Meeting Schedule: (Not currently open for scheduling. Please contact the seminar organizer listed above.)

    All meetings will be held in the same location as the seminar unless otherwise noted.

   11:30am - Seminar Presentation (11:30am to 1:00pm)


    Additional Comments:  A look-ahead-bias-free, ex-ante efficient portfolio from Size, B/M and Momentum anomalies has an ex-post Sharpe ratio of 2.3. It picks up the non-monotonic benefits from characteristics that cannot be captured by the multi-factors and eliminates 39 out of 42 unique anomalies.
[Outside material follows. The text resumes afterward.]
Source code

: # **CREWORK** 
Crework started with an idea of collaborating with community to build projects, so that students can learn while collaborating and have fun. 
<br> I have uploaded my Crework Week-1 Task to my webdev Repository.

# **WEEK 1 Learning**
Using tests of cross-sectional regressions, mean-variance efficiency, miss-specification, model comparison and spurious factors, the 1-factor significantly out-perform the combined (or separate) 11 factors: MKT-Rf, SMB, HML, MOM, RMW, CMA, qME, qIA, qROE, QMJ, LIQ among combinations of 147 test assets. The efficient factor is priced at the firm-level with 12% per year spread. Optimal mix of new exotic characteristics can be engineered to pass existing testing tools as “unique anomalies”, yet are completely manifested by the efficient factor. A theory where assets are priced recursively w.r.t. the group-specific efficient factor shows that “anomalous” predictabilities are equivalent to 1-factor pricing, regardless of rational/behavioral cause. An implied Stochastic Discount Factor return deduced from the efficient factor is consistent with economic theory.